Repeat the data below in full. Pictures must not be part of the copy.

■ ■ ■ ■ ■

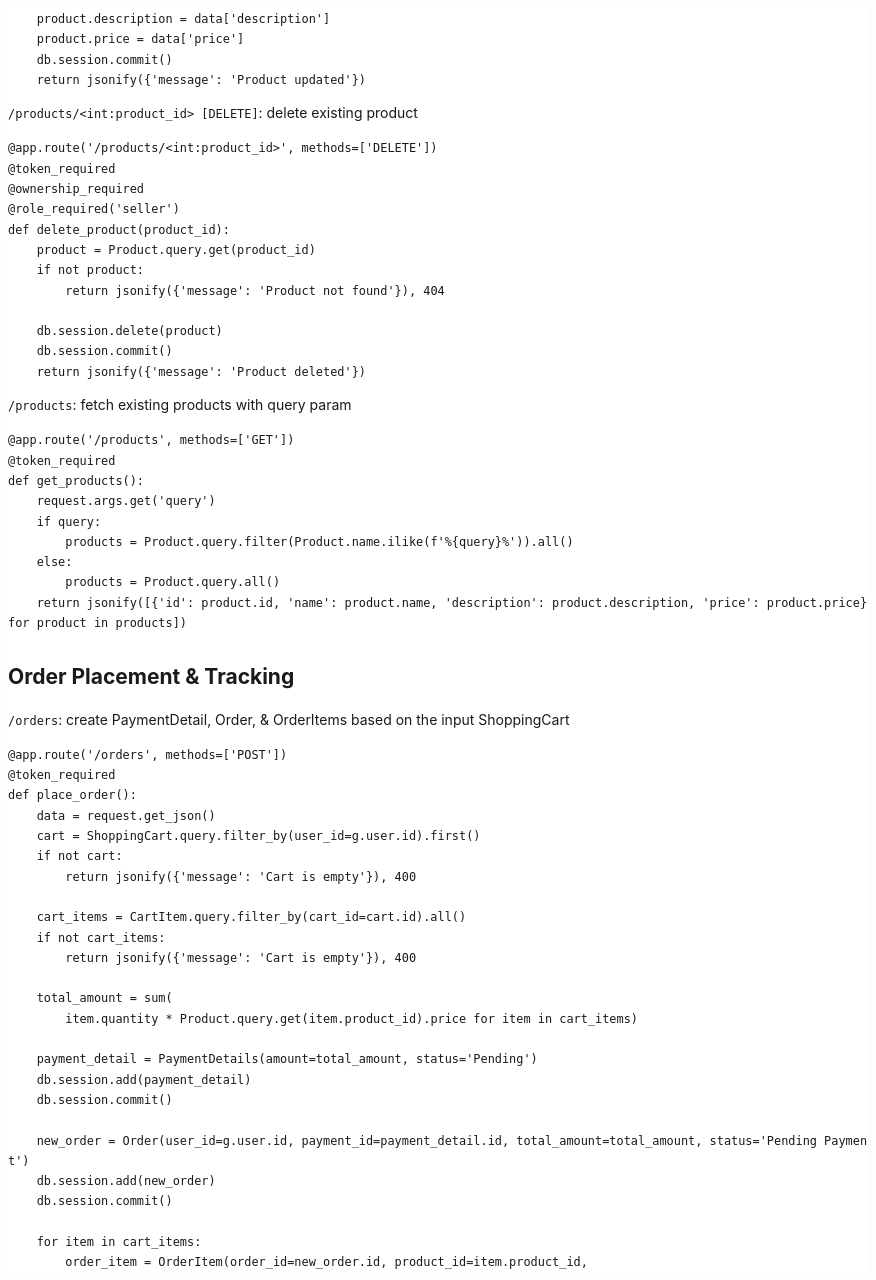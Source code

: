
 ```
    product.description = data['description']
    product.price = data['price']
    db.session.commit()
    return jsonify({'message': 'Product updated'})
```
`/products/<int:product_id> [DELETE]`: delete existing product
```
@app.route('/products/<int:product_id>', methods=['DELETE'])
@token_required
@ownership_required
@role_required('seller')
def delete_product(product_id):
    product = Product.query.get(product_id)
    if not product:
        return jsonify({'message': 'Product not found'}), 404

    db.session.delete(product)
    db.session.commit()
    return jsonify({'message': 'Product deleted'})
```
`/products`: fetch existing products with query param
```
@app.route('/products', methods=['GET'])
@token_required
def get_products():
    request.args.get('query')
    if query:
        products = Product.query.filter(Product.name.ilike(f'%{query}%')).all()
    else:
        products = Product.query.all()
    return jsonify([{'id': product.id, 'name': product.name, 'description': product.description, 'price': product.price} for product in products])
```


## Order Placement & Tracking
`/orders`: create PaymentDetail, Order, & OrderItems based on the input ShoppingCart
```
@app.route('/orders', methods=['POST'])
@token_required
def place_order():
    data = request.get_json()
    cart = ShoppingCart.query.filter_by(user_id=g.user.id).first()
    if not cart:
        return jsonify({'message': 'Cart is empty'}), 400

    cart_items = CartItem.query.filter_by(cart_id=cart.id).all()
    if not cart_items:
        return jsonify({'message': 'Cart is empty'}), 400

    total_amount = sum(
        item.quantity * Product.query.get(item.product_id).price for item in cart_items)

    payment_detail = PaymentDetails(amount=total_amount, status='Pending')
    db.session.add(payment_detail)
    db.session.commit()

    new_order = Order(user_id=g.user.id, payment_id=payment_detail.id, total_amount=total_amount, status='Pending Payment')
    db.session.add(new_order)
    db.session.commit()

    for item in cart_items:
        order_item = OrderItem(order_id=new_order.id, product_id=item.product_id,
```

■ ■ ■ ■ ■

• **Written response**:
Source code

:
 ```
    product.description = data['description']
    product.price = data['price']
    db.session.commit()
    return jsonify({'message': 'Product updated'})
```
`/products/<int:product_id> [DELETE]`: delete existing product
```
@app.route('/products/<int:product_id>', methods=['DELETE'])
@token_required
@ownership_required
@role_required('seller')
def delete_product(product_id):
    product = Product.query.get(product_id)
    if not product:
        return jsonify({'message': 'Product not found'}), 404

    db.session.delete(product)
    db.session.commit()
    return jsonify({'message': 'Product deleted'})
```
`/products`: fetch existing products with query param
```
@app.route('/products', methods=['GET'])
@token_required
def get_products():
    request.args.get('query')
    if query:
        products = Product.query.filter(Product.name.ilike(f'%{query}%')).all()
    else:
        products = Product.query.all()
    return jsonify([{'id': product.id, 'name': product.name, 'description': product.description, 'price': product.price} for product in products])
```


## Order Placement & Tracking
`/orders`: create PaymentDetail, Order, & OrderItems based on the input ShoppingCart
```
@app.route('/orders', methods=['POST'])
@token_required
def place_order():
    data = request.get_json()
    cart = ShoppingCart.query.filter_by(user_id=g.user.id).first()
    if not cart:
        return jsonify({'message': 'Cart is empty'}), 400

    cart_items = CartItem.query.filter_by(cart_id=cart.id).all()
    if not cart_items:
        return jsonify({'message': 'Cart is empty'}), 400

    total_amount = sum(
        item.quantity * Product.query.get(item.product_id).price for item in cart_items)

    payment_detail = PaymentDetails(amount=total_amount, status='Pending')
    db.session.add(payment_detail)
    db.session.commit()

    new_order = Order(user_id=g.user.id, payment_id=payment_detail.id, total_amount=total_amount, status='Pending Payment')
    db.session.add(new_order)
    db.session.commit()

    for item in cart_items:
        order_item = OrderItem(order_id=new_order.id, product_id=item.product_id,
```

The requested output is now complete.